Steinbeck se casou três vezes. Sua primeira esposa, Carol, foi muito dedicada no início de sua carreira; ela forneceu conselhos editoriais, apoio inabalável e horas de dedicação digitando suas notas manuscritas em rascunhos acabados. Gwyn Conger, sua segunda esposa, era a mãe de seus filhos Thom e John. Em 1949 ele conheceu sua terceira esposa, Elaine. Steinbeck e Elaine, que eram muito ligados, permaneceram juntos pelo resto de sua vida, passando a maior parte do tempo em Nova York e Sag Harbor. Ele passou seus últimos anos escrevendo e viajando extensivamente; ele foi reconhecido como um dos escritores mais populares da América.
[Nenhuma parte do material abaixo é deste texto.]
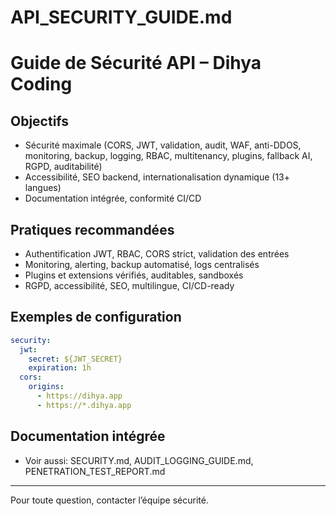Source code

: # API_SECURITY_GUIDE.md

# Guide de Sécurité API – Dihya Coding

## Objectifs
- Sécurité maximale (CORS, JWT, validation, audit, WAF, anti-DDOS, monitoring, backup, logging, RBAC, multitenancy, plugins, fallback AI, RGPD, auditabilité)
- Accessibilité, SEO backend, internationalisation dynamique (13+ langues)
- Documentation intégrée, conformité CI/CD

## Pratiques recommandées
- Authentification JWT, RBAC, CORS strict, validation des entrées
- Monitoring, alerting, backup automatisé, logs centralisés
- Plugins et extensions vérifiés, auditables, sandboxés
- RGPD, accessibilité, SEO, multilingue, CI/CD-ready

## Exemples de configuration
```yaml
security:
  jwt:
    secret: ${JWT_SECRET}
    expiration: 1h
  cors:
    origins:
      - https://dihya.app
      - https://*.dihya.app
```

## Documentation intégrée
- Voir aussi: SECURITY.md, AUDIT_LOGGING_GUIDE.md, PENETRATION_TEST_REPORT.md

---

Pour toute question, contacter l’équipe sécurité.

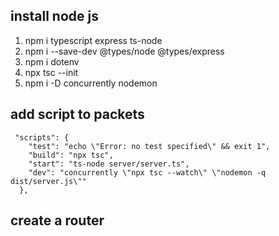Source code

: ## install node js

1. npm i typescript express ts-node
1. npm i --save-dev @types/node @types/express
1. npm i dotenv
1. npx tsc --init
1. npm i -D concurrently nodemon

## add script to packets

```
 "scripts": {
    "test": "echo \"Error: no test specified\" && exit 1",
    "build": "npx tsc",
    "start": "ts-node server/server.ts",
    "dev": "concurrently \"npx tsc --watch\" \"nodemon -q dist/server.js\""
  },
```

## create a router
Um dos destaques de sua carreira foi receber o Prêmio Nobel de Literatura em 1962, com o qual homenageou a palavra escrita e seu compromisso literário com o contemporâneo William Faulkner. John Steinbeck morreu em 20 de dezembro de 1968 na cidade de Nova York. As cinzas de Steinbeck estão enterradas no túmulo de sua família em Salinas, Califórnia.